Blogs and Military Information Strategy (9 page PDF) by James B. Kinniburgh, Major, USAF, and Dr. Dorothy E. Denning. From IOsphere, the publication of the Joint Information Operations Center. Summer 2006.
Here, in a study published in June 2006 by the military's Joint Special Operations University, two "information warfare" specialists mull over how the U.S. armed forces and intelligence agencies might influence opinion overseas through foreign bloggers:
[I]t may be easy for foreign audiences to dismiss the U.S. perspective with "Yes, but you aren't one of us, you don't really understand us."
In this regard, information strategists can consider clandestinely recruiting or hiring prominent bloggers or other persons of prominence already within the target nation, group or community to pass the U.S. message. . . . Sometimes numbers can be effective; hiring a block of bloggers to verbally attack a specific person or promote a specific message may be worth considering. On the other hand, such operations can have a blowback effect, as witnessed by the public reaction following revelations that the U.S. military had paid journalists to publish stories in the Iraqi press under their own names. People do not like to be deceived, and the price of being exposed is lost credibility and trust.
An alternative strategy is to "make" a blog and blogger. The process of boosting the blog to a position of influence could take some time, however. . . .
There will also be times when it is thought to be necessary, in the context of an integrated information campaign, to pass false or erroneous information through the media . . . in support of military deception activities. . . . In these cases, extra care must be taken to ensure plausible deniability and nonattribution, as well as employing a well-thought-out deception operation that minimizes the risks of exposure.
And from part of the IOsphere article that the Post neglected to cite:
Some of the possible techniques we have explored in our discussion of the military use of blogging require a certain degree of subtlety, finesse, and yes, covert action.
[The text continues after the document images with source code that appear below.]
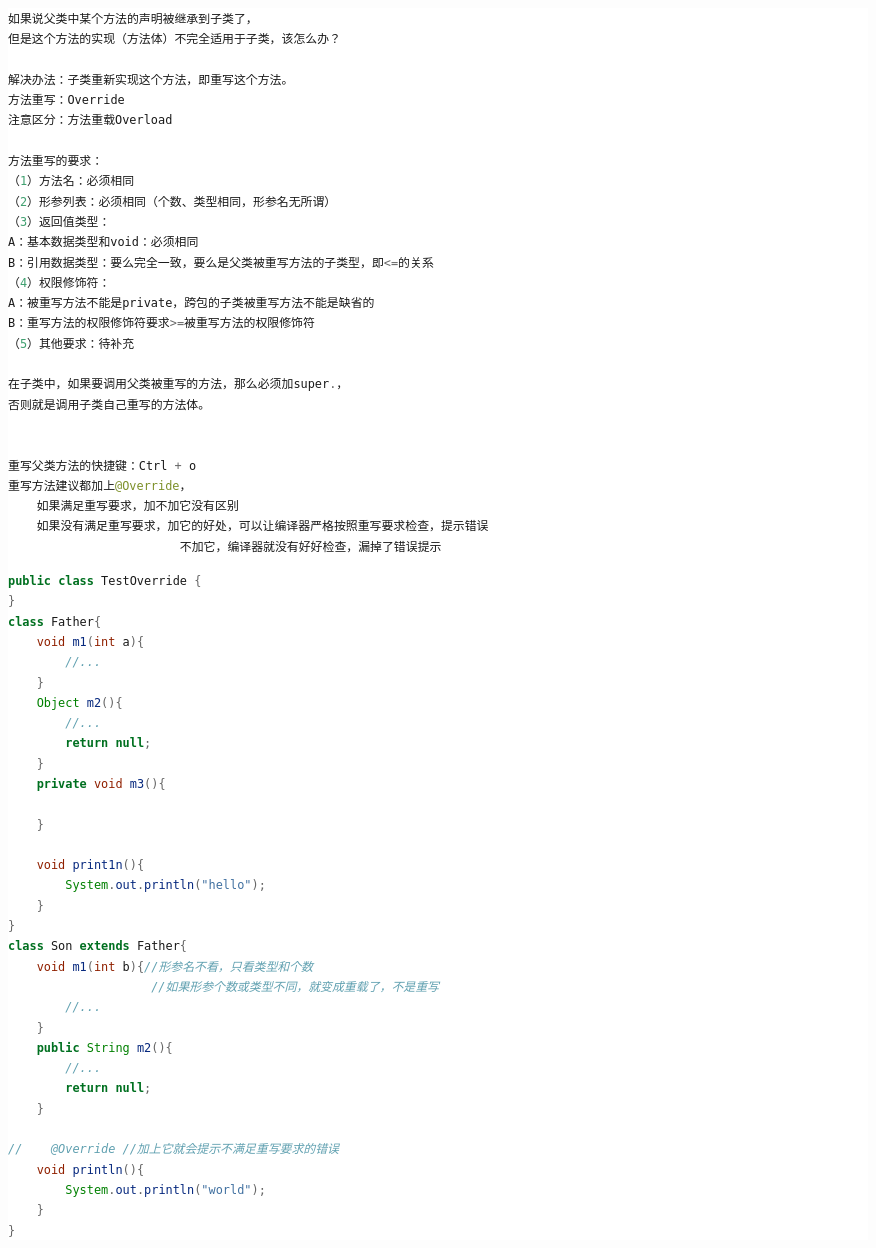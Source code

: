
 ```java
如果说父类中某个方法的声明被继承到子类了，
但是这个方法的实现（方法体）不完全适用于子类，该怎么办？

解决办法：子类重新实现这个方法，即重写这个方法。
方法重写：Override
注意区分：方法重载Overload

方法重写的要求：
（1）方法名：必须相同
（2）形参列表：必须相同（个数、类型相同，形参名无所谓）
（3）返回值类型：
A：基本数据类型和void：必须相同
B：引用数据类型：要么完全一致，要么是父类被重写方法的子类型，即<=的关系
（4）权限修饰符：
A：被重写方法不能是private，跨包的子类被重写方法不能是缺省的
B：重写方法的权限修饰符要求>=被重写方法的权限修饰符
（5）其他要求：待补充

在子类中，如果要调用父类被重写的方法，那么必须加super.，
否则就是调用子类自己重写的方法体。


重写父类方法的快捷键：Ctrl + o
重写方法建议都加上@Override，
    如果满足重写要求，加不加它没有区别
    如果没有满足重写要求，加它的好处，可以让编译器严格按照重写要求检查，提示错误
                        不加它，编译器就没有好好检查，漏掉了错误提示
```

```java
public class TestOverride {
}
class Father{
    void m1(int a){
        //...
    }
    Object m2(){
        //...
        return null;
    }
    private void m3(){

    }

    void print1n(){
        System.out.println("hello");
    }
}
class Son extends Father{
    void m1(int b){//形参名不看，只看类型和个数
                    //如果形参个数或类型不同，就变成重载了，不是重写
        //...
    }
    public String m2(){
        //...
        return null;
    }

//    @Override //加上它就会提示不满足重写要求的错误
    void println(){
        System.out.println("world");
    }
}
```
By giving military blog-based operations to the Intelligence and special operations communities, these uses become less risky and more feasible. However, military operations must necessarily remain only a part of a larger effort. Given the current state of US and international law, and the distribution of the necessary authorities among many (often competing) government agencies, any future conduct of influence operations through the blogosphere will require a truly integrated interagency approach, and thus belongs properly at the national level as a part of an over-arching strategic communication effort.
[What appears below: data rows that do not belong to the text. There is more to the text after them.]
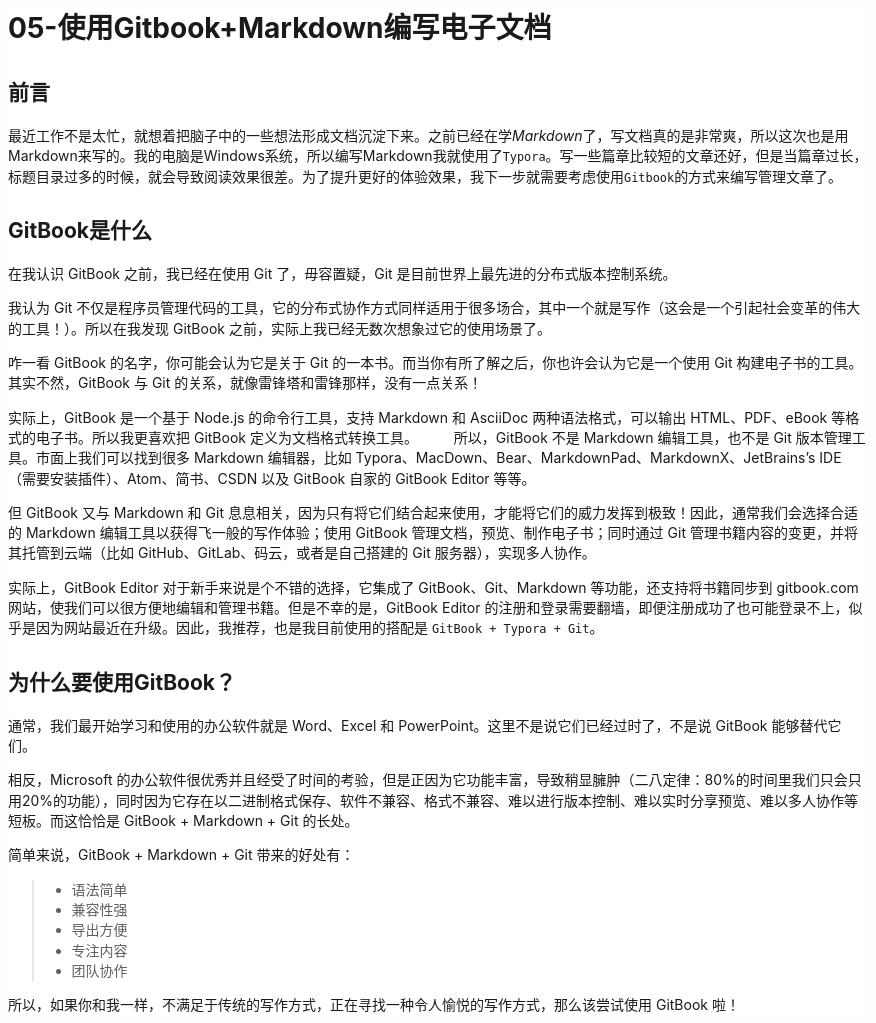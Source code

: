 # 05-使用Gitbook+Markdown编写电子文档

## 前言

最近工作不是太忙，就想着把脑子中的一些想法形成文档沉淀下来。之前已经在学*Markdown*了，写文档真的是非常爽，所以这次也是用Markdown来写的。我的电脑是Windows系统，所以编写Markdown我就使用了`Typora`。写一些篇章比较短的文章还好，但是当篇章过长，标题目录过多的时候，就会导致阅读效果很差。为了提升更好的体验效果，我下一步就需要考虑使用`Gitbook`的方式来编写管理文章了。



## GitBook是什么

在我认识 GitBook 之前，我已经在使用 Git 了，毋容置疑，Git 是目前世界上最先进的分布式版本控制系统。

我认为 Git 不仅是程序员管理代码的工具，它的分布式协作方式同样适用于很多场合，其中一个就是写作（这会是一个引起社会变革的伟大的工具！）。所以在我发现 GitBook 之前，实际上我已经无数次想象过它的使用场景了。

咋一看 GitBook 的名字，你可能会认为它是关于 Git 的一本书。而当你有所了解之后，你也许会认为它是一个使用 Git 构建电子书的工具。其实不然，GitBook 与 Git 的关系，就像雷锋塔和雷锋那样，没有一点关系！



实际上，GitBook 是一个基于 Node.js 的命令行工具，支持 Markdown 和 AsciiDoc 两种语法格式，可以输出 HTML、PDF、eBook 等格式的电子书。所以我更喜欢把 GitBook 定义为文档格式转换工具。
　　
所以，GitBook 不是 Markdown 编辑工具，也不是 Git 版本管理工具。市面上我们可以找到很多 Markdown 编辑器，比如 Typora、MacDown、Bear、MarkdownPad、MarkdownX、JetBrains’s IDE（需要安装插件）、Atom、简书、CSDN 以及 GitBook 自家的 GitBook Editor 等等。



但 GitBook 又与 Markdown 和 Git 息息相关，因为只有将它们结合起来使用，才能将它们的威力发挥到极致！因此，通常我们会选择合适的 Markdown 编辑工具以获得飞一般的写作体验；使用 GitBook 管理文档，预览、制作电子书；同时通过 Git 管理书籍内容的变更，并将其托管到云端（比如 GitHub、GitLab、码云，或者是自己搭建的 Git 服务器），实现多人协作。

实际上，GitBook Editor 对于新手来说是个不错的选择，它集成了 GitBook、Git、Markdown 等功能，还支持将书籍同步到 gitbook.com 网站，使我们可以很方便地编辑和管理书籍。但是不幸的是，GitBook Editor 的注册和登录需要翻墙，即便注册成功了也可能登录不上，似乎是因为网站最近在升级。因此，我推荐，也是我目前使用的搭配是 `GitBook + Typora + Git`。



##  为什么要使用GitBook？
通常，我们最开始学习和使用的办公软件就是 Word、Excel 和 PowerPoint。这里不是说它们已经过时了，不是说 GitBook 能够替代它们。

相反，Microsoft 的办公软件很优秀并且经受了时间的考验，但是正因为它功能丰富，导致稍显臃肿（二八定律：80%的时间里我们只会只用20%的功能），同时因为它存在以二进制格式保存、软件不兼容、格式不兼容、难以进行版本控制、难以实时分享预览、难以多人协作等短板。而这恰恰是 GitBook + Markdown + Git 的长处。

简单来说，GitBook + Markdown + Git 带来的好处有：

> * 语法简单
> * 兼容性强
> * 导出方便
> * 专注内容
> * 团队协作

所以，如果你和我一样，不满足于传统的写作方式，正在寻找一种令人愉悦的写作方式，那么该尝试使用 GitBook 啦！



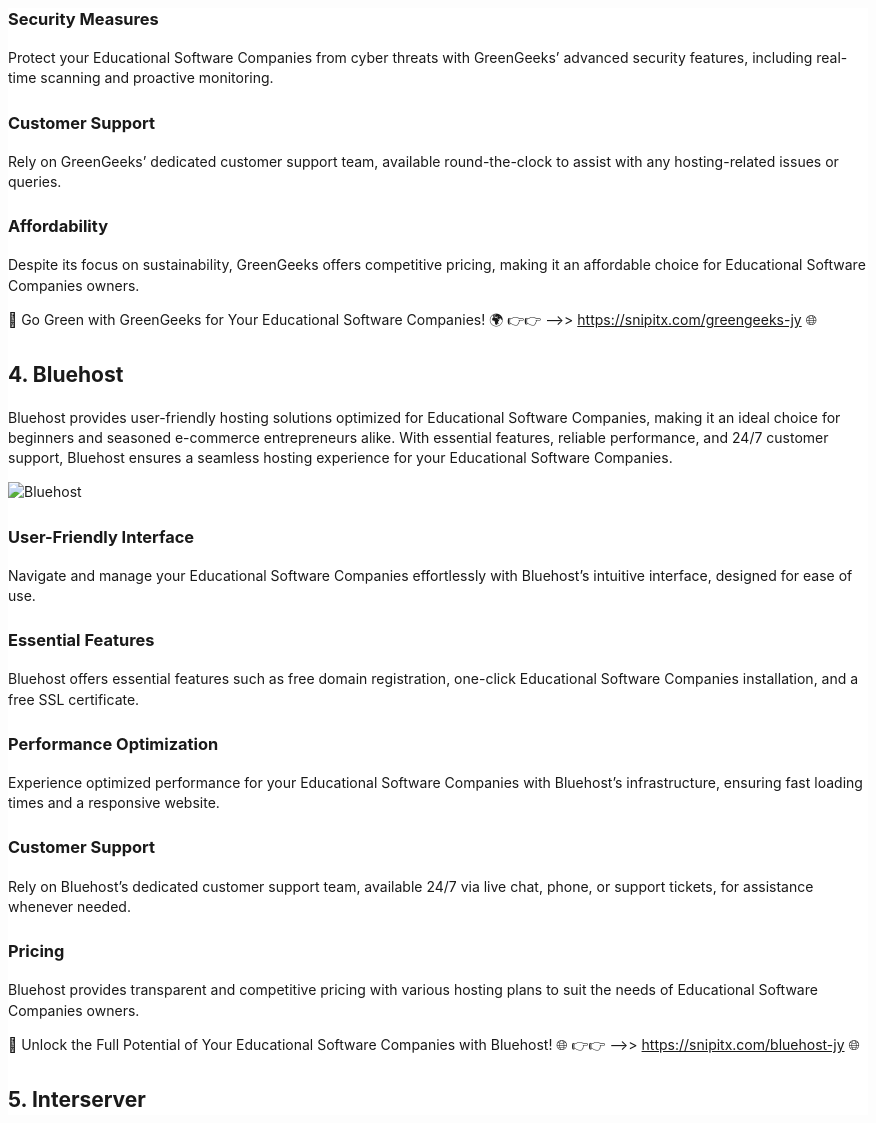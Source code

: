 ### Security Measures
Protect your Educational Software Companies from cyber threats with GreenGeeks’ advanced security features, including real-time scanning and proactive monitoring.

### Customer Support
Rely on GreenGeeks’ dedicated customer support team, available round-the-clock to assist with any hosting-related issues or queries.

### Affordability
Despite its focus on sustainability, GreenGeeks offers competitive pricing, making it an affordable choice for Educational Software Companies owners.

🌿 Go Green with GreenGeeks for Your Educational Software Companies! 🌍
👉👉 -->> https://snipitx.com/greengeeks-jy 🌐

## 4. Bluehost

Bluehost provides user-friendly hosting solutions optimized for Educational Software Companies, making it an ideal choice for beginners and seasoned e-commerce entrepreneurs alike. With essential features, reliable performance, and 24/7 customer support, Bluehost ensures a seamless hosting experience for your Educational Software Companies.

![Bluehost](https://i.imgur.com/PasFF9E.jpeg "Bluehost Hosting")

### User-Friendly Interface
Navigate and manage your Educational Software Companies effortlessly with Bluehost’s intuitive interface, designed for ease of use.

### Essential Features
Bluehost offers essential features such as free domain registration, one-click Educational Software Companies installation, and a free SSL certificate.

### Performance Optimization
Experience optimized performance for your Educational Software Companies with Bluehost’s infrastructure, ensuring fast loading times and a responsive website.

### Customer Support
Rely on Bluehost’s dedicated customer support team, available 24/7 via live chat, phone, or support tickets, for assistance whenever needed.

### Pricing
Bluehost provides transparent and competitive pricing with various hosting plans to suit the needs of Educational Software Companies owners.

🚀 Unlock the Full Potential of Your Educational Software Companies with Bluehost! 🌐
👉👉 -->> https://snipitx.com/bluehost-jy 🌐

## 5. Interserver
One of the significant limitations of this article, as an initial foray into military use of the blogosphere, is that much of the information available concerns American blogs, run by Americans, largely for an American audience. Military use of the blogosphere must necessarily focus on foreign blogs, bloggers and audiences. However, because some factors, such as the scale-free nature of the Internet and the psychological basis of influence are universals, we hope to lay a general basis for military use of the blogosphere that can be adapted to specific tactical circumstances by information operators.